The third category combines the measurement at both client/server and network to estimate the QoE. The client/server report certain video playing setting to the network and the network accordingly infers the QoE based on such information [7, 29]. However, this type of approaches needs to modify video delivery protocols, which made the measurement hard to be deployed.

Unlike the above work, our method in this paper is more simple and practicable since it can predict QoE from network traffic even when it is encrypted. Moreover, all the above existing approaches work offline. However, in practice, it is desired for network providers to detect QoE in a real-time fashion and then allocate network resource to provide better services. Our proposed method in this paper meets this demand.
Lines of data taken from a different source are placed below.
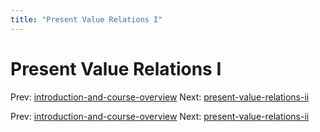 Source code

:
 ```yaml
---
title: "Present Value Relations I"
---
```


# Present Value Relations I

Prev: [introduction-and-course-overview](introduction-and-course-overview.md)
Next: [present-value-relations-ii](present-value-relations-ii.md)

Prev: [introduction-and-course-overview](introduction-and-course-overview.md)
Next: [present-value-relations-ii](present-value-relations-ii.md)
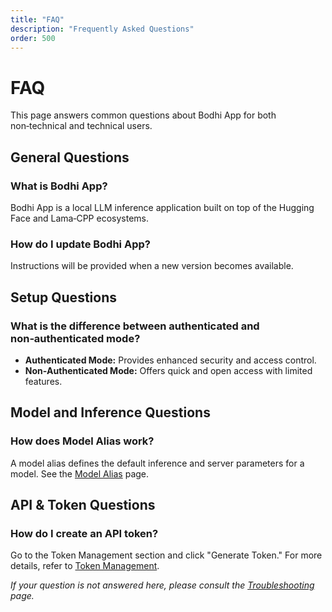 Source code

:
```yaml
---
title: "FAQ"
description: "Frequently Asked Questions"
order: 500
---
```


# FAQ

This page answers common questions about Bodhi App for both non‑technical and technical users.

## General Questions

### What is Bodhi App?
Bodhi App is a local LLM inference application built on top of the Hugging Face and Lama‑CPP ecosystems.

### How do I update Bodhi App?
Instructions will be provided when a new version becomes available.

## Setup Questions

### What is the difference between authenticated and non‑authenticated mode?
- **Authenticated Mode:** Provides enhanced security and access control.
- **Non‑Authenticated Mode:** Offers quick and open access with limited features.

## Model and Inference Questions

### How does Model Alias work?
A model alias defines the default inference and server parameters for a model. See the [Model Alias](./ModelAlias.md) page.

## API & Token Questions

### How do I create an API token?
Go to the Token Management section and click "Generate Token." For more details, refer to [Token Management](./TokenManagement.md).

*If your question is not answered here, please consult the [Troubleshooting](./Troubleshooting.md) page.*  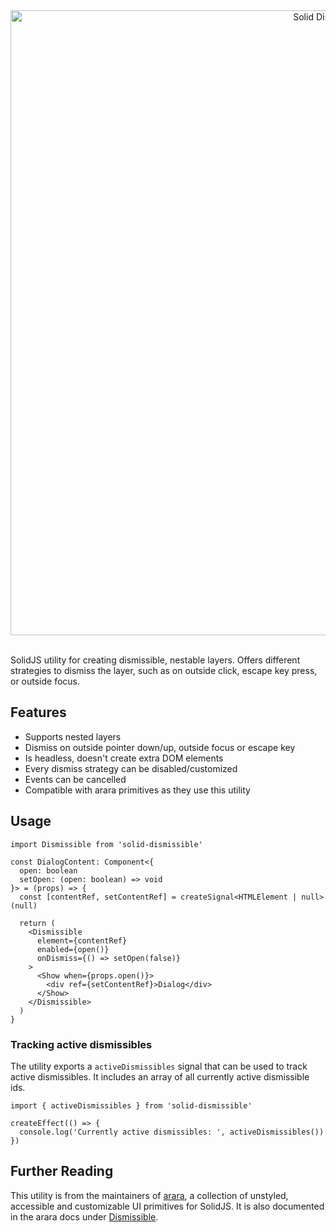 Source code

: <div align="center">
  <a href="https://arara.dev/docs/utilities/dismissible">
    <img src="https://arara.dev/readme/solid-dismissible.png" width=1000 alt="Solid Dismissible" />
  </a>
</div>
<br />

SolidJS utility for creating dismissible, nestable layers. Offers different strategies to dismiss the layer, such as on outside click, escape key press, or outside focus.

## Features

- Supports nested layers
- Dismiss on outside pointer down/up, outside focus or escape key
- Is headless, doesn\'t create extra DOM elements
- Every dismiss strategy can be disabled/customized
- Events can be cancelled
- Compatible with arara primitives as they use this utility

## Usage

```tsx
import Dismissible from 'solid-dismissible'
```

```tsx
const DialogContent: Component<{
  open: boolean
  setOpen: (open: boolean) => void
}> = (props) => {
  const [contentRef, setContentRef] = createSignal<HTMLElement | null>(null)

  return (
    <Dismissible
      element={contentRef}
      enabled={open()}
      onDismiss={() => setOpen(false)}
    >
      <Show when={props.open()}>
        <div ref={setContentRef}>Dialog</div>
      </Show>
    </Dismissible>
  )
}
```

### Tracking active dismissibles
The utility exports a `activeDismissibles` signal that can be used to track active dismissibles. It includes an array of all currently active dismissible ids.

```tsx
import { activeDismissibles } from 'solid-dismissible'

createEffect(() => {
  console.log('Currently active dismissibles: ', activeDismissibles())
})
```

## Further Reading
This utility is from the maintainers of [arara](https://arara.dev), a collection of unstyled, accessible and customizable UI primitives for SolidJS. It is also documented in the arara docs under [Dismissible](https://arara.dev/docs/utilities/dismissible).
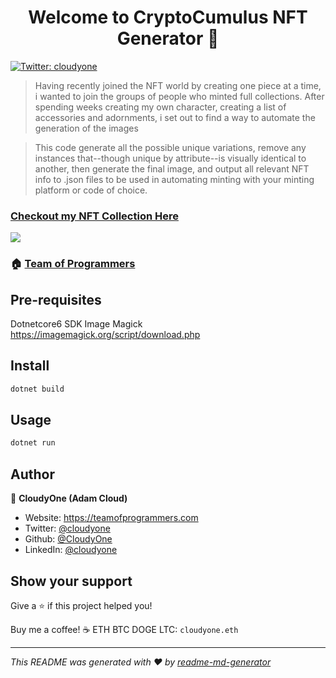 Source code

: <h1 align="center">Welcome to CryptoCumulus NFT Generator 👋</h1>
<p>
  <a href="https://twitter.com/cloudyone" target="_blank">
    <img alt="Twitter: cloudyone" src="https://img.shields.io/twitter/follow/cloudyone.svg?style=social" />
  </a>
</p>

> Having recently joined the NFT world by creating one piece at a time, i wanted to join the groups of people who minted full collections. 
> After spending weeks creating my own character, creating a list of accessories and adornments, i set out to find a way to automate the generation of the images

> This code generate all the possible unique variations, remove any instances that--though unique by attribute--is visually identical to another, then generate the final image, and output all relevant NFT info to .json files to be used in automating minting with your minting platform or code of choice. 

### [Checkout my NFT Collection Here](https://cloudyone.io/)

<img src="https://lh3.googleusercontent.com/h8WIbyTC0W_uWL8EfDmxDAhUniM5zHYXNtAOgbUHmH0QrbKy1rVq5zFrXnIUEUxWwPEgcDz8eSAaq3EN8mKGU5_ORdrlxUPp2jQHIA=s130"/>

### 🏠 [Team of Programmers](https://teamofprogrammers.com/)

## Pre-requisites

Dotnetcore6 SDK
Image Magick <a href="https://imagemagick.org/script/download.php">https://imagemagick.org/script/download.php</a>

## Install

```sh
dotnet build
```

## Usage

```sh
dotnet run
```

## Author

👤 **CloudyOne (Adam Cloud)**

* Website: https://teamofprogrammers.com
* Twitter: [@cloudyone](https://twitter.com/cloudyone)
* Github: [@CloudyOne](https://github.com/CloudyOne)
* LinkedIn: [@cloudyone](https://linkedin.com/in/cloudyone)

## Show your support

Give a ⭐️ if this project helped you!

Buy me a coffee! ☕
ETH BTC DOGE LTC: ```cloudyone.eth```

***
_This README was generated with ❤️ by [readme-md-generator](https://github.com/kefranabg/readme-md-generator)_
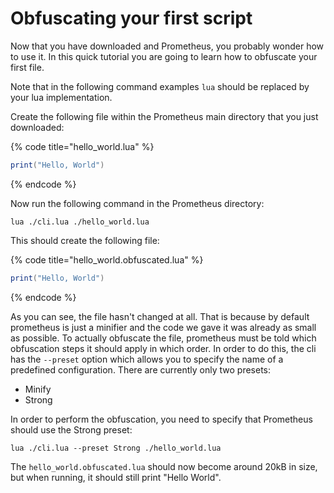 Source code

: # Obfuscating your first script

Now that you have downloaded and Prometheus, you probably wonder how to use it. In this quick tutorial you are going to learn how to obfuscate your first file.

Note that in the following command examples `lua` should be replaced by your lua implementation.

Create the following file within the Prometheus main directory that you just downloaded:

{% code title="hello_world.lua" %}
```lua
print("Hello, World")
```
{% endcode %}

Now run the following command in the Prometheus directory:

```batch
lua ./cli.lua ./hello_world.lua
```

This should create the following file:

{% code title="hello_world.obfuscated.lua" %}
```lua
print("Hello, World")
```
{% endcode %}

As you can see, the file hasn't changed at all. That is because by default prometheus is just a minifier and the code we gave it was already as small as possible. To actually obfuscate the file, prometheus must be told which obfuscation steps it should apply in which order. In order to do this, the cli has the `--preset` option which allows you to specify the name of a predefined configuration. There are currently only two presets:

* Minify
* Strong

In order to perform the obfuscation, you need to specify that Prometheus should use the Strong preset:

```batch
lua ./cli.lua --preset Strong ./hello_world.lua
```

The `hello_world.obfuscated.lua` should now become around 20kB in size, but when running, it should still print "Hello World".
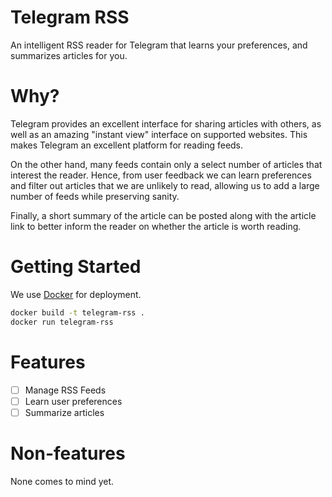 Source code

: # Telegram RSS
An intelligent RSS reader for Telegram that learns your preferences,
and summarizes articles for you.

# Why?
Telegram provides an excellent interface for sharing articles with
others, as well as an amazing "instant view" interface on supported
websites. This makes Telegram an excellent platform for reading
feeds.

On the other hand, many feeds contain only a select number of articles
that interest the reader. Hence, from user feedback we can learn
preferences and filter out articles that we are unlikely to read,
allowing us to add a large number of feeds while preserving sanity.

Finally, a short summary of the article can be posted along with the
article link to better inform the reader on whether the article is
worth reading.

# Getting Started

We use [Docker](https://www.docker.com/) for deployment.

```bash
docker build -t telegram-rss .
docker run telegram-rss
```

# Features
- [ ] Manage RSS Feeds
- [ ] Learn user preferences
- [ ] Summarize articles

# Non-features
None comes to mind yet.
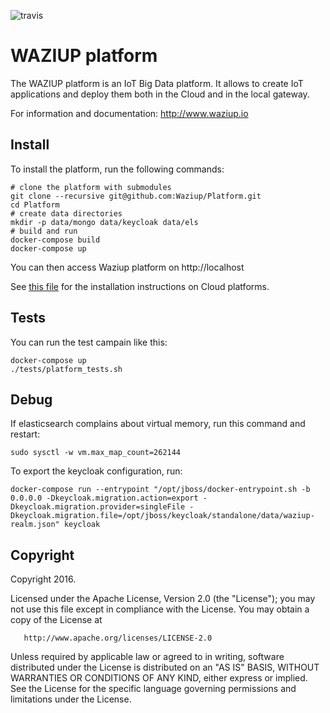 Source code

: ![travis](https://travis-ci.org/Waziup/Platform.svg?branch=master)


WAZIUP platform
===============

The WAZIUP platform is an IoT Big Data platform.
It allows to create IoT applications and deploy them both in the Cloud and in the local gateway.

For information and documentation: http://www.waziup.io

Install
-------

To install the platform, run the following commands:
```
# clone the platform with submodules
git clone --recursive git@github.com:Waziup/Platform.git
cd Platform
# create data directories
mkdir -p data/mongo data/keycloak data/els
# build and run
docker-compose build
docker-compose up
```

You can then access Waziup platform on http://localhost

See [this file](INSTALL.md) for the installation instructions on Cloud platforms.

Tests
-----

You can run the test campain like this:
```
docker-compose up
./tests/platform_tests.sh
```

Debug
-----

If elasticsearch complains about virtual memory, run this command and restart:
```
sudo sysctl -w vm.max_map_count=262144
```

To export the keycloak configuration, run:
```
docker-compose run --entrypoint "/opt/jboss/docker-entrypoint.sh -b 0.0.0.0 -Dkeycloak.migration.action=export -Dkeycloak.migration.provider=singleFile -Dkeycloak.migration.file=/opt/jboss/keycloak/standalone/data/waziup-realm.json" keycloak
```


Copyright
---------

Copyright 2016.

   Licensed under the Apache License, Version 2.0 (the "License");
   you may not use this file except in compliance with the License.
   You may obtain a copy of the License at

       http://www.apache.org/licenses/LICENSE-2.0

   Unless required by applicable law or agreed to in writing, software
   distributed under the License is distributed on an "AS IS" BASIS,
   WITHOUT WARRANTIES OR CONDITIONS OF ANY KIND, either express or implied.
   See the License for the specific language governing permissions and
   limitations under the License.

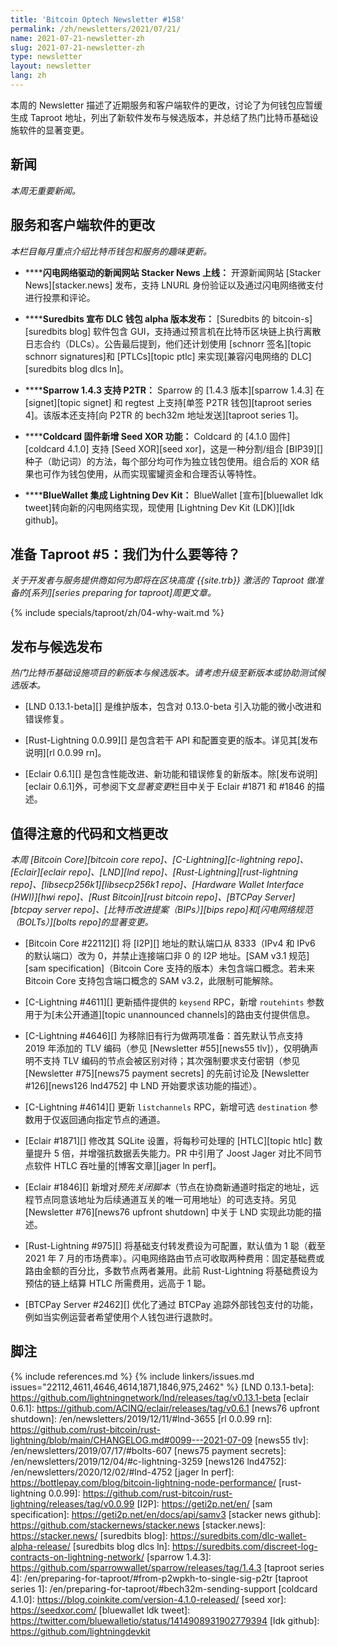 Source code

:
 ```yaml
---
title: 'Bitcoin Optech Newsletter #158'
permalink: /zh/newsletters/2021/07/21/
name: 2021-07-21-newsletter-zh
slug: 2021-07-21-newsletter-zh
type: newsletter
layout: newsletter
lang: zh
---
```

本周的 Newsletter 描述了近期服务和客户端软件的更改，讨论了为何钱包应暂缓生成 Taproot 地址，列出了新软件发布与候选版本，并总结了热门比特币基础设施软件的显著变更。

## 新闻

*本周无重要新闻。*

## 服务和客户端软件的更改

*本栏目每月重点介绍比特币钱包和服务的趣味更新。*

- **<!--lightning-powered-news-site-stacker-news-launches-->****闪电网络驱动的新闻网站 Stacker News 上线：** 开源新闻网站 [Stacker News][stacker.news] 发布，支持 LNURL 身份验证以及通过闪电网络微支付进行投票和评论。

- **<!--suredbits-announces-dlc-wallet-alpha-release-->****Suredbits 宣布 DLC 钱包 alpha 版本发布：** [Suredbits 的 bitcoin-s][suredbits blog] 软件包含 GUI，支持通过预言机在比特币区块链上执行离散日志合约（DLCs）。公告最后提到，他们还计划使用 [schnorr 签名][topic schnorr signatures]和 [PTLCs][topic ptlc] 来实现[兼容闪电网络的 DLC][suredbits blog dlcs ln]。

- **<!--sparrow-1-4-3-supports-p2tr-->****Sparrow 1.4.3 支持 P2TR：** Sparrow 的 [1.4.3 版本][sparrow 1.4.3] 在 [signet][topic signet] 和 regtest 上支持[单签 P2TR 钱包][taproot series 4]。该版本还支持[向 P2TR 的 bech32m 地址发送][taproot series 1]。

- **<!--coldcard-firmware-adds-seed-xor-feature-->****Coldcard 固件新增 Seed XOR 功能：** Coldcard 的 [4.1.0 固件][coldcard 4.1.0] 支持 [Seed XOR][seed xor]，这是一种分割/组合 [BIP39][] 种子（助记词）的方法，每个部分均可作为独立钱包使用。组合后的 XOR 结果也可作为钱包使用，从而实现蜜罐资金和合理否认等特性。

- **<!--bluewallet-integrates-lightning-dev-kit-->****BlueWallet 集成 Lightning Dev Kit：** BlueWallet [宣布][bluewallet ldk tweet]转向新的闪电网络实现，现使用 [Lightning Dev Kit (LDK)][ldk github]。

## 准备 Taproot #5：我们为什么要等待？

*关于开发者与服务提供商如何为即将在区块高度 {{site.trb}} 激活的 Taproot 做准备的[系列][series preparing for taproot]周更文章。*

{% include specials/taproot/zh/04-why-wait.md %}

## 发布与候选发布

*热门比特币基础设施项目的新版本与候选版本。请考虑升级至新版本或协助测试候选版本。*

- [LND 0.13.1-beta][] 是维护版本，包含对 0.13.0-beta 引入功能的微小改进和错误修复。

- [Rust-Lightning 0.0.99][] 是包含若干 API 和配置变更的版本。详见其[发布说明][rl 0.0.99 rn]。

- [Eclair 0.6.1][] 是包含性能改进、新功能和错误修复的新版本。除[发布说明][eclair 0.6.1]外，可参阅下文*显著变更*栏目中关于 Eclair #1871 和 #1846 的描述。

## 值得注意的代码和文档更改

*本周 [Bitcoin Core][bitcoin core repo]、[C-Lightning][c-lightning repo]、[Eclair][eclair repo]、[LND][lnd repo]、[Rust-Lightning][rust-lightning repo]、[libsecp256k1][libsecp256k1 repo]、[Hardware Wallet Interface (HWI)][hwi repo]、[Rust Bitcoin][rust bitcoin repo]、[BTCPay Server][btcpay server repo]、[比特币改进提案（BIPs）][bips repo]和[闪电网络规范（BOLTs）][bolts repo]的显著变更。*

- [Bitcoin Core #22112][] 将 [I2P][] 地址的默认端口从 8333（IPv4 和 IPv6 的默认端口）改为 0，并禁止连接端口非 0 的 I2P 地址。[SAM v3.1 规范][sam specification]（Bitcoin Core 支持的版本）未包含端口概念。若未来 Bitcoin Core 支持包含端口概念的 SAM v3.2，此限制可能解除。

- [C-Lightning #4611][] 更新插件提供的 `keysend` RPC，新增 `routehints` 参数用于为[未公开通道][topic unannounced channels]的路由支付提供信息。

- [C-Lightning #4646][] 为移除旧有行为做两项准备：首先默认节点支持 2019 年添加的 TLV 编码（参见 [Newsletter #55][news55 tlv]），仅明确声明不支持 TLV 编码的节点会被区别对待；其次强制要求支付密钥（参见 [Newsletter #75][news75 payment secrets] 的先前讨论及 [Newsletter #126][news126 lnd4752] 中 LND 开始要求该功能的描述）。

- [C-Lightning #4614][] 更新 `listchannels` RPC，新增可选 `destination` 参数用于仅返回通向指定节点的通道。

- [Eclair #1871][] 修改其 SQLite 设置，将每秒可处理的 [HTLC][topic htlc] 数量提升 5 倍，并增强抗数据丢失能力。PR 中引用了 Joost Jager 对比不同节点软件 HTLC 吞吐量的[博客文章][jager ln perf]。

- [Eclair #1846][] 新增对*预先关闭脚本*（节点在协商新通道时指定的地址，远程节点同意该地址为后续通道互关的唯一可用地址）的可选支持。另见 [Newsletter #76][news76 upfront shutdown] 中关于 LND 实现此功能的描述。

- [Rust-Lightning #975][] 将基础支付转发费设为可配置，默认值为 1 聪（截至 2021 年 7 月的市场费率）。闪电网络路由节点可收取两种费用：固定基础费或路由金额的百分比，多数节点两者兼用。此前 Rust-Lightning 将基础费设为预估的链上结算 HTLC 所需费用，远高于 1 聪。

- [BTCPay Server #2462][] 优化了通过 BTCPay 追踪外部钱包支付的功能，例如当实例运营者希望使用个人钱包进行退款时。

## 脚注

{% include references.md %}
{% include linkers/issues.md issues="22112,4611,4646,4614,1871,1846,975,2462" %}
[LND 0.13.1-beta]: https://github.com/lightningnetwork/lnd/releases/tag/v0.13.1-beta
[eclair 0.6.1]: https://github.com/ACINQ/eclair/releases/tag/v0.6.1
[news76 upfront shutdown]: /en/newsletters/2019/12/11/#lnd-3655
[rl 0.0.99 rn]: https://github.com/rust-bitcoin/rust-lightning/blob/main/CHANGELOG.md#0099---2021-07-09
[news55 tlv]: /en/newsletters/2019/07/17/#bolts-607
[news75 payment secrets]: /en/newsletters/2019/12/04/#c-lightning-3259
[news126 lnd4752]: /en/newsletters/2020/12/02/#lnd-4752
[jager ln perf]: https://bottlepay.com/blog/bitcoin-lightning-node-performance/
[rust-lightning 0.0.99]: https://github.com/rust-bitcoin/rust-lightning/releases/tag/v0.0.99
[I2P]: https://geti2p.net/en/
[sam specification]: https://geti2p.net/en/docs/api/samv3
[stacker news github]: https://github.com/stackernews/stacker.news
[stacker.news]: https://stacker.news/
[suredbits blog]: https://suredbits.com/dlc-wallet-alpha-release/
[suredbits blog dlcs ln]: https://suredbits.com/discreet-log-contracts-on-lightning-network/
[sparrow 1.4.3]: https://github.com/sparrowwallet/sparrow/releases/tag/1.4.3
[taproot series 4]: /en/preparing-for-taproot/#from-p2wpkh-to-single-sig-p2tr
[taproot series 1]: /en/preparing-for-taproot/#bech32m-sending-support
[coldcard 4.1.0]: https://blog.coinkite.com/version-4.1.0-released/
[seed xor]: https://seedxor.com/
[bluewallet ldk tweet]: https://twitter.com/bluewalletio/status/1414908931902779394
[ldk github]: https://github.com/lightningdevkit
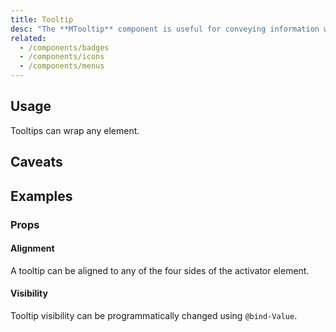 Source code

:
 ```yaml
---
title: Tooltip
desc: "The **MTooltip** component is useful for conveying information when a user hovers over an element. You can also programmatically control the display of tooltips through a `@bind-Value`. When activated, tooltips display a text label identifying an element, such as a description of its function."
related:
  - /components/badges
  - /components/icons
  - /components/menus
---
```


## Usage

Tooltips can wrap any element.

<tooltips-usage></tooltips-usage>

## Caveats

<app-alerts type="info" content="In order to correctly position **MTooltip**, a position support (`Top` | `Bottom ` |`Left ` | `Right`) is required."></app-alerts>

## Examples

### Props

#### Alignment

A tooltip can be aligned to any of the four sides of the activator element.

<masa-example file="Examples.components.tooltips.Alignment"></masa-example>

#### Visibility

Tooltip visibility can be programmatically changed using `@bind-Value`.

<masa-example file="Examples.components.tooltips.Visibility"></masa-example> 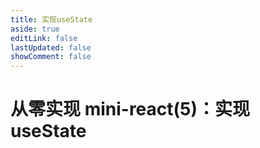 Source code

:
 ```yaml
---
title: 实现useState
aside: true
editLink: false
lastUpdated: false
showComment: false
---
```


# 从零实现 mini-react(5)：实现useState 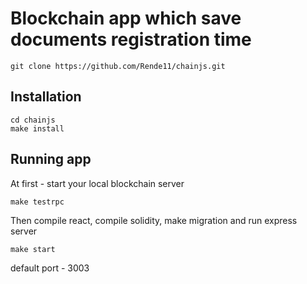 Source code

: 
# Blockchain app which save documents registration time

```
git clone https://github.com/Rende11/chainjs.git
```
## Installation

```
cd chainjs
make install
```

## Running app

At first - start your local blockchain server

```
make testrpc
```
Then compile react, compile solidity, make migration and run express server

```
make start
```
default port - 3003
The authors in [10] measured QoE from encrypted traffic. The main difference between our work in this paper and that in [10] is that we use less information, i.e., just bidirectional traffic quantity to make traffic prediction.

Currently, some studies about integrating edge computing in multimedia applications have appeared. The work in [30] highlights the potentials of using edge computing in multimedia services, interactive media applications, and video streaming. In [31], Mobile Edge Computing (MEC) server is used as a controlling component to implement the video caching strategy and also to adjust the video bitrates flexibly. The work in [32] designs and implements a video streaming service exploiting MEC functionalities. The study in [33] proposes an architecture for adaptive HTTP video streaming tailored to an MEC environment. In the proposed architecture, the adaptation algorithm runs as an MEC service, with an aim to relax network congestion while improving the quality of user experience. In [34], the authors discussed the network service migration from the cloud to fog nodes for video distribution with QoE support. The aforementioned works present a generic discussion on system architecture, cache, adaptive bitrate, and service migration for edge technologies. However, there is no video quality assessment.

7. Conclusions and Future Work

In this paper, we presented a novel method to predict buffering events in real time at network edge, i.e., fog node. Our solution is based on the monitoring of network traffic, which means that it works without client and server’s participations. In addition, our proposed solution does not need deep packet parsing. Experimental results show that our solution can accurately detect buffering events with about 98% accuracy.

In the future, we will explore how to extend our solution to work in multihop network environment and further how to accelerate the classification calculation. We will also study the communication between the fog node and cloud.

Data Availability

The data used to support the findings of this study are available from the corresponding author upon request.

Conflicts of Interest

The authors declare that they have no conflicts of interest.

Acknowledgments

This work was supported by NSFC (61271199) and the Fundamental Research Funds in Beijing Jiaotong University (2011JBZ003).